While disgust is heightened for outgroup members, there is evidence that it is lower for those who we see as ingroup members. Returning to the context of mass gatherings, two studies by Hult Khazaie and Khan (2019) found that people who felt a sense of shared identity with fellow attendees felt less disgust towards these ingroup members, and less vulnerable to the risk of disease. These findings have been corroborated by experimental evidence. For instance, one study found that participants who were asked to handle a sweaty t-shirt felt more disgust and walked faster to clean their hands when the t-shirt belonged to an outgroup member than when it belonged to an ingroup member (Reicher et al., 2016).

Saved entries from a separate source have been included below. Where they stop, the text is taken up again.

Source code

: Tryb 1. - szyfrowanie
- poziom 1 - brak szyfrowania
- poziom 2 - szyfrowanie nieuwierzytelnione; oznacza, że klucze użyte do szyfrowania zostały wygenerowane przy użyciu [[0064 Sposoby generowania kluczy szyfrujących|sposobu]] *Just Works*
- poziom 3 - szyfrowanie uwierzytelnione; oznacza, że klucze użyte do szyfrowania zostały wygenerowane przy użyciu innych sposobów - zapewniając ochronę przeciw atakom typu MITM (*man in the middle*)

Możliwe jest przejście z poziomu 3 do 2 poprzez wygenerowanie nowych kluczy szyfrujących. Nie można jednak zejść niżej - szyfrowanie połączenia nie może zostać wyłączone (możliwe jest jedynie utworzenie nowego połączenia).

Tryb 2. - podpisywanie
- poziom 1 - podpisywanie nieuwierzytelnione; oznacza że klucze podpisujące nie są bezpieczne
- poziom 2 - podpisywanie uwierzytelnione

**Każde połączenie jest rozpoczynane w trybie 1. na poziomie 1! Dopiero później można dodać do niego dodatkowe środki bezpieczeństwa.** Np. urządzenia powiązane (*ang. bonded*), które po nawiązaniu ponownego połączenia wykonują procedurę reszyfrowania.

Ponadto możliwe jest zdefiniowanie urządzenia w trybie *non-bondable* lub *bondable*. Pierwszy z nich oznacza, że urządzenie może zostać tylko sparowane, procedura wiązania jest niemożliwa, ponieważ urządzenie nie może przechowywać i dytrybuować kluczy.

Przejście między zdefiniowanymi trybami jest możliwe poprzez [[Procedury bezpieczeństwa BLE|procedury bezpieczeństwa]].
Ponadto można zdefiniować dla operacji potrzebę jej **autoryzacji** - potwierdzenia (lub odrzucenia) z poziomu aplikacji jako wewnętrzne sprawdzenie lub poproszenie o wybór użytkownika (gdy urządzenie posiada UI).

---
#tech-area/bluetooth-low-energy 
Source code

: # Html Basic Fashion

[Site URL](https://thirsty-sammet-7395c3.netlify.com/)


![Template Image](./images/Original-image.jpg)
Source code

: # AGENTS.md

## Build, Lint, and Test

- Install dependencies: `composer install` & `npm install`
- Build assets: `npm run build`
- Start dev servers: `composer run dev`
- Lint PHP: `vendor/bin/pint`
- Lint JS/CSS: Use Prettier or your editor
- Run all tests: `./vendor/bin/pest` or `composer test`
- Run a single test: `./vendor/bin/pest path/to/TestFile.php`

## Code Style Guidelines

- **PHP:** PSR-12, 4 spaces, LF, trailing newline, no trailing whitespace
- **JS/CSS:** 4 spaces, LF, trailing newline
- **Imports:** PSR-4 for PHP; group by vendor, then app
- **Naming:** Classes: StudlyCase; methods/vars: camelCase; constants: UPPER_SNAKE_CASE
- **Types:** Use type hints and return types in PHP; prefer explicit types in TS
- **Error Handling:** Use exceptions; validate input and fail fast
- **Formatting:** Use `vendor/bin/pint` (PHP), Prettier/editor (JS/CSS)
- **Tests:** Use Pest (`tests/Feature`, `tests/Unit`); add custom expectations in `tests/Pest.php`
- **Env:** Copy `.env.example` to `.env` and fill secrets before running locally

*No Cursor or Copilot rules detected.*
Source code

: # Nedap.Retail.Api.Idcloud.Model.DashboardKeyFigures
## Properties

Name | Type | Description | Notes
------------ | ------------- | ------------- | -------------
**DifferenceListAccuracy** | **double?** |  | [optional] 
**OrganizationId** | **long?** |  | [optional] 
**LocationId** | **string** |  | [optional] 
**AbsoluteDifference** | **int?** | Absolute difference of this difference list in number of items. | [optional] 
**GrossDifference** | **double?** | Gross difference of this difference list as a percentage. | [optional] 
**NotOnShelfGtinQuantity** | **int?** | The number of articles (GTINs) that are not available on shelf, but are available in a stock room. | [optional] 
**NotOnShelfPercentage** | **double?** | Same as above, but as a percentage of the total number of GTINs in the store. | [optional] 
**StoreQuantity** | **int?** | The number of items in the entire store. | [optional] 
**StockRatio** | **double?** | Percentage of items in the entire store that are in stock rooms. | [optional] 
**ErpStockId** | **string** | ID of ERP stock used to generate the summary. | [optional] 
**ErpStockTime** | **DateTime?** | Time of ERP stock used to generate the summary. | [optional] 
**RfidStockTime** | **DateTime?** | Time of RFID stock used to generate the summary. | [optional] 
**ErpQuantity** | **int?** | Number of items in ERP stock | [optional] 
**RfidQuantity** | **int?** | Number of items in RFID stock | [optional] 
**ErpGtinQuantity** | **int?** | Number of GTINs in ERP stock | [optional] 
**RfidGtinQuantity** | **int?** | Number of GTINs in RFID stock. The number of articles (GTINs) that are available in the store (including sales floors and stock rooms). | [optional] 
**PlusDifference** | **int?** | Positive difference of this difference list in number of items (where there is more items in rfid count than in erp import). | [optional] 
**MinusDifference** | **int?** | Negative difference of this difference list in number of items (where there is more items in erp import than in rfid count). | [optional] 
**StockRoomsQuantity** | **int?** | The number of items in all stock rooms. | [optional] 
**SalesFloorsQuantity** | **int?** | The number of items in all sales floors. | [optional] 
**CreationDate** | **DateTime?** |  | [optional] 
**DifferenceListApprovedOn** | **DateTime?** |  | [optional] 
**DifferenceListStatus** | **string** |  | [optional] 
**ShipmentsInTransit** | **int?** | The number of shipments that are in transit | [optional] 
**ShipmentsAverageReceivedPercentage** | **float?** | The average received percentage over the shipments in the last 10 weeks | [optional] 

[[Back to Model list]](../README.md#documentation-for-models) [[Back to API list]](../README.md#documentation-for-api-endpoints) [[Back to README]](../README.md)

Integrating group processes into public health messaging will improve their effectiveness
In a COVID-19 context, these various processes can have ironic effects. Because distrust and disgust are lower for ingroup than outgroup members, people might be more likely to engage in behaviours that risk disease transmission specifically when interacting with people who they perceive to be ingroup members. It has been clear from the beginning of the COVID-19 outbreak that most transmission occurs within the context of families or other communal gatherings (e.g., birthday parties; weddings), rather than through contact with strangers or foreigners (Cha, 2020). For this reason, ‘othering’ the disease, as a problem caused or experienced by outgroups (see also Chapters 7 and 19) misrepresents who the most likely vectors are — those with whom we feel safe. This also leads us to take risks that we otherwise would not. Stark evidence for this is provided by Australian data on people’s compliance with recommended physical distancing measures (collected in April 2020; Liddy et al., 2020). While an impressive 84% of people avoided strangers on public transport, only 54% of people avoided colleagues or their workplace. A mere 13% of people reduced physical contact with those in their home.
Public health messaging needs to take account of these social identity dynamics. In particular, it needs to engage with the fact that people’s desire to keep ingroup members safe is at odds with the fact that they are slow to recognise the risks that ingroup members pose to health. A key way to do this is by emphasising that physical distance is an act of care towards other group members, not a sign of mistrust.